We have been working with the White House on their admirable project to provide public access to eight years of White House social media data for research and creative reuse. Read more on their efforts at this blog post. Copies of this data will be publicly accessible at archive.org. We have also been furiously archiving the federal government web as part of our collaborative End of Term Web Archive and have also collected a voluminous amount of media and web data as part of the 2016 election cycle. Data from these projects — and others — will be made publicly accessible for folks to analyze, study, and do fun, interesting things with.
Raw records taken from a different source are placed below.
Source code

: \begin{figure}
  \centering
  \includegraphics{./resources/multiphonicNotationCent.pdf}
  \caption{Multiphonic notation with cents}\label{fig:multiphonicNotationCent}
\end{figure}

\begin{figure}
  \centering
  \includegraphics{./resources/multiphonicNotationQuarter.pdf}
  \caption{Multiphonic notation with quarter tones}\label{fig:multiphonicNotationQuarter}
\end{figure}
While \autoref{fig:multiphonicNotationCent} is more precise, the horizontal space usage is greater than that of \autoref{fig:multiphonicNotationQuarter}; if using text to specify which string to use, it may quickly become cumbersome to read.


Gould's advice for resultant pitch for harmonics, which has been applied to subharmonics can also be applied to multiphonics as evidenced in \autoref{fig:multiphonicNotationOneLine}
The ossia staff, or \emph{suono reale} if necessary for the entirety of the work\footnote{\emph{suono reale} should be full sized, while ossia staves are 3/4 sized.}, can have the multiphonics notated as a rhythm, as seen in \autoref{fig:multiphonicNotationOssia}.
At Saturday’s hackathon, we will give an overview of the datasets available, have short talks from affiliated projects and services, and point to tools and methods for analyzing the hackathon’s data. We plan for a loose, informal event. Some datasets that will be available for the event and publicly accessible online:

  • Obama Administration White House social media from 2009-current, including Twitter, Tumblr, Vine, Facebook, and (possibly) YouTube
  • Comprehensive web archive data of current White House websites: whitehouse.gov, petitions.whitehouse.gov, letsmove.gov and other .gov websites
  • The End of Term Web Archives, a large-scale collaborative effort to preserve the federal government web ( .gov/.mil) at presidential transitions, including web data from 2008, 2012, and our current 2016 project
  • Special sub-collections of government data, such as every powerpoint in the Internet Archive’s web archive from the .mil web domain
  • Extensive archives of of social media data related to the 2016 election including data from candidates, pundits, and media
  • Full text transcripts of Trump candidate speeches
  • Python notebooks, cluster computing tools, and pointers to methods for playing with data at scale.

Much of this data was collected in partnership with other libraries and with the support of external funders. We thank, foremost, the current White House Office of Digital Strategy staff for their advocacy for open access and working with us and others to make their social media open to the public. We also thank our End of Term Web Archive partners and related community efforts helping preserve the .gov web, as well as the funders that have supported many of the collecting and engineering efforts that makes all this data publicly accessible, including the Institute of Museum and Library Services, Altiscalethe Knight Foundation, the Democracy Fund, the Kahle-Austin Foundation, and others.